• [Exercise details] Would you return the lines from the one that contains "Registered users can" to the last line of the entries below, exactly and with nothing added?

• [Data for analysis]
▬▬▬▬▬▬▬▬▬▬

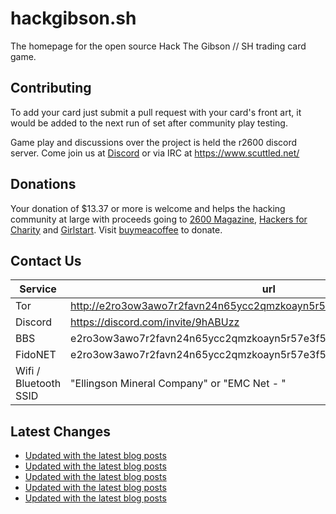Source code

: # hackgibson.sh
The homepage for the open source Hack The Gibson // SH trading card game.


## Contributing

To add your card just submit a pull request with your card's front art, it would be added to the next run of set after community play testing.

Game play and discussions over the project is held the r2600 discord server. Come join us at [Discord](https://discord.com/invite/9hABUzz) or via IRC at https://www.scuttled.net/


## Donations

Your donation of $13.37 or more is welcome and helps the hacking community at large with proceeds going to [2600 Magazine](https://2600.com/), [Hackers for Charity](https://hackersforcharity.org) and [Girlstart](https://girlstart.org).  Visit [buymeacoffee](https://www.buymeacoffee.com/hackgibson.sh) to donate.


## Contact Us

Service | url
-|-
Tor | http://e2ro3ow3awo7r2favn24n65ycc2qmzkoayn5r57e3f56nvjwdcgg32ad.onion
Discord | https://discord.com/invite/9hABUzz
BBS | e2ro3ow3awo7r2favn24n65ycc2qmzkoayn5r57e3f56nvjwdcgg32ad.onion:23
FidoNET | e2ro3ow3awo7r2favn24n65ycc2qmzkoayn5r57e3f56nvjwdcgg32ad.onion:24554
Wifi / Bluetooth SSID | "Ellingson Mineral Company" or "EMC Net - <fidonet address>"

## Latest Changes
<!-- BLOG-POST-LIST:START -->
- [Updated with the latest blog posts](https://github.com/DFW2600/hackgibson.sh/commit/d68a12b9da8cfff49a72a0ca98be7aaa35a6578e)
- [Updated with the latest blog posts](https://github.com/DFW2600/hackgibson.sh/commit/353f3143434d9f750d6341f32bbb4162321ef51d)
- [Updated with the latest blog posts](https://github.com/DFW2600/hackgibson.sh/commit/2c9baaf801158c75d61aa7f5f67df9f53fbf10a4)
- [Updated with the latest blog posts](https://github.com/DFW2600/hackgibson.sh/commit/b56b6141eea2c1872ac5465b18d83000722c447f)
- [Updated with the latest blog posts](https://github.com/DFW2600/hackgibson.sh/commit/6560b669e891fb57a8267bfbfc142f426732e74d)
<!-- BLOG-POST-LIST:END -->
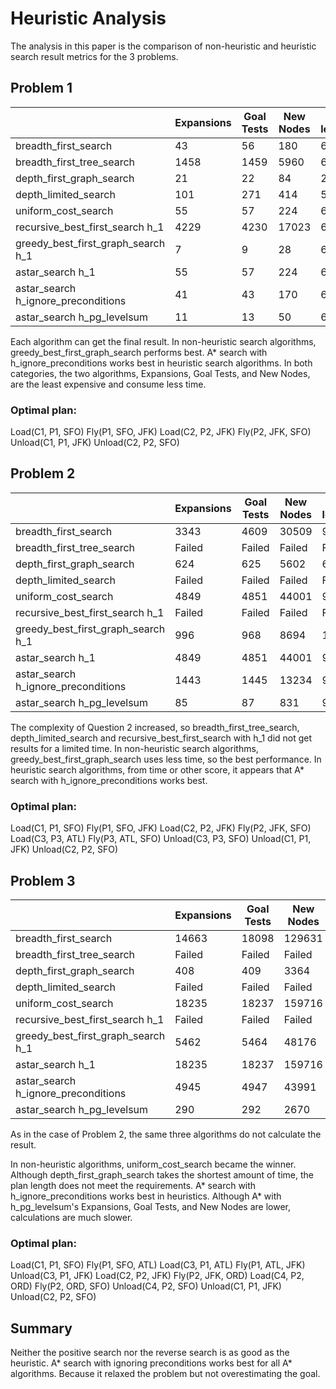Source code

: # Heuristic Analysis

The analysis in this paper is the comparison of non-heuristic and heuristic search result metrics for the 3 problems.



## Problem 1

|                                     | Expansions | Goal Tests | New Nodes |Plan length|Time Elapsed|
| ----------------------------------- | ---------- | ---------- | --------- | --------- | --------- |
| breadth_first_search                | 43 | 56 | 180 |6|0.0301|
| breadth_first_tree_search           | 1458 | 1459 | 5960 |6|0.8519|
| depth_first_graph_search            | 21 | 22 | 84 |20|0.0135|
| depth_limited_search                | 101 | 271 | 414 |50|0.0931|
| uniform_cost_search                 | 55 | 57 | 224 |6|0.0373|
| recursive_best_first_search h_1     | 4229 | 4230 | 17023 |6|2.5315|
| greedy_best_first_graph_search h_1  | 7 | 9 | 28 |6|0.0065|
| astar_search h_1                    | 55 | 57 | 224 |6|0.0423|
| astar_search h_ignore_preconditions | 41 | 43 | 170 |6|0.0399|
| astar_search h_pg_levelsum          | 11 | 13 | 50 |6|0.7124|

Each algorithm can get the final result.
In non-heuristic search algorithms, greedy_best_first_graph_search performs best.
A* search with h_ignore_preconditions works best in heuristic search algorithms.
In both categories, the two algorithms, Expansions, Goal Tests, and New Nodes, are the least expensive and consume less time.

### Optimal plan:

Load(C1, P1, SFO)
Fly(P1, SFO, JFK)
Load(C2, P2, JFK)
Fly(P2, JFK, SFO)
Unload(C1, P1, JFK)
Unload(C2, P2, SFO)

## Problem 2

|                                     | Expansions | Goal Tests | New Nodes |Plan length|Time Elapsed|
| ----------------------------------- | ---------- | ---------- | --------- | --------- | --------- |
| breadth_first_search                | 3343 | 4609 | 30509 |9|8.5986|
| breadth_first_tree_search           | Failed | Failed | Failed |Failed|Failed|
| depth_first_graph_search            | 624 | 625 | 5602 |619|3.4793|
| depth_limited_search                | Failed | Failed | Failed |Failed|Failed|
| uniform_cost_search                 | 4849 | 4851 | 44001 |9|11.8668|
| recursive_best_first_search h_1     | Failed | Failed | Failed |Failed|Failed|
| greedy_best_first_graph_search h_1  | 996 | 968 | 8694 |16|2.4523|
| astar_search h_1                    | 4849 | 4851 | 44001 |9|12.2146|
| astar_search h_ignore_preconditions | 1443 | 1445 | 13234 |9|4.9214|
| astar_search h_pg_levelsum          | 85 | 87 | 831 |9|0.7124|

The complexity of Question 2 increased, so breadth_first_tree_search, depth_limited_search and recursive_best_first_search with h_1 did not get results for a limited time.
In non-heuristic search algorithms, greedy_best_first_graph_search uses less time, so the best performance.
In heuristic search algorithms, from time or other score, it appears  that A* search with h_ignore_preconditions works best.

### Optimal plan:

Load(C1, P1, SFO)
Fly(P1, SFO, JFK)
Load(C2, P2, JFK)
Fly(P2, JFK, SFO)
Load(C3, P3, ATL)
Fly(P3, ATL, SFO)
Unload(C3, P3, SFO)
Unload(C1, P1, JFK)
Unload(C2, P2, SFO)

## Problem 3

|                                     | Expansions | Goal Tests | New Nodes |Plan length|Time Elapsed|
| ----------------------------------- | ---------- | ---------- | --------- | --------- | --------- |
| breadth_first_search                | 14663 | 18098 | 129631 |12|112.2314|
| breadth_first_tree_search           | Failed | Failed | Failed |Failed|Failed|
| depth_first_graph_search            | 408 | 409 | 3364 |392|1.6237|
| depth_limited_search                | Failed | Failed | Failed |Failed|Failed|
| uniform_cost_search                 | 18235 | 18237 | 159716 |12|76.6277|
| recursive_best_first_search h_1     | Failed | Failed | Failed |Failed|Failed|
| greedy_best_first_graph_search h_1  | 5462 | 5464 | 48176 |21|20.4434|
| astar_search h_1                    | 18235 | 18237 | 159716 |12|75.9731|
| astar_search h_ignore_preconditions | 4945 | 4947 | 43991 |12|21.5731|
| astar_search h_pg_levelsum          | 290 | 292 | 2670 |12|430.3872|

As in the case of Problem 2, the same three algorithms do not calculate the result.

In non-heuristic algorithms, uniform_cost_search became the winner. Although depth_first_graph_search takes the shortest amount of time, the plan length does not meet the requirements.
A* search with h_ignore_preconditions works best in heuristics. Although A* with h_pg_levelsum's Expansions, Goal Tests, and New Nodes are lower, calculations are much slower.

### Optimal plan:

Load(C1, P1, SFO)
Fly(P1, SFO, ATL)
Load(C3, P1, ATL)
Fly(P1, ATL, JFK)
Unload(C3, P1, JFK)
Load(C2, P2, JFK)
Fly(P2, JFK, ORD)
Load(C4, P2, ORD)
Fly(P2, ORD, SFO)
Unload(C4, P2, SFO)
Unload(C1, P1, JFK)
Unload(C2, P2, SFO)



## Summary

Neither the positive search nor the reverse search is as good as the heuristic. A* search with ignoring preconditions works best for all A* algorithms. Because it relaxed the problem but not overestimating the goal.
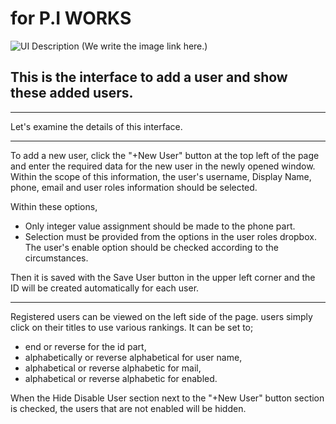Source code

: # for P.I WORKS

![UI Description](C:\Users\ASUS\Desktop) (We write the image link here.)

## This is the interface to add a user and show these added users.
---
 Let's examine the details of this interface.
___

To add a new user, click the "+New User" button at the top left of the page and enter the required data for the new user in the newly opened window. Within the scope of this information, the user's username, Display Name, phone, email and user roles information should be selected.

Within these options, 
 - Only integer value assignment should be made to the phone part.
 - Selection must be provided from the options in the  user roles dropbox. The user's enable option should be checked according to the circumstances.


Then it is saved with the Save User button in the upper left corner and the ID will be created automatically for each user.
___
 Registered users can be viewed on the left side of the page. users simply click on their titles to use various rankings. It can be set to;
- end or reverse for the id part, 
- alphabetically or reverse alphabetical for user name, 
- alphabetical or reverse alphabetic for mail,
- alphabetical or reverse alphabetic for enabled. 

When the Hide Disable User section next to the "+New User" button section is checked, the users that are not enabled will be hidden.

▬▬▬▬▬▬▬▬▬▬

• [Exercise response]
 Registered users can be viewed on the left side of the page. users simply click on their titles to use various rankings. It can be set to;
- end or reverse for the id part, 
- alphabetically or reverse alphabetical for user name, 
- alphabetical or reverse alphabetic for mail,
- alphabetical or reverse alphabetic for enabled. 

When the Hide Disable User section next to the "+New User" button section is checked, the users that are not enabled will be hidden.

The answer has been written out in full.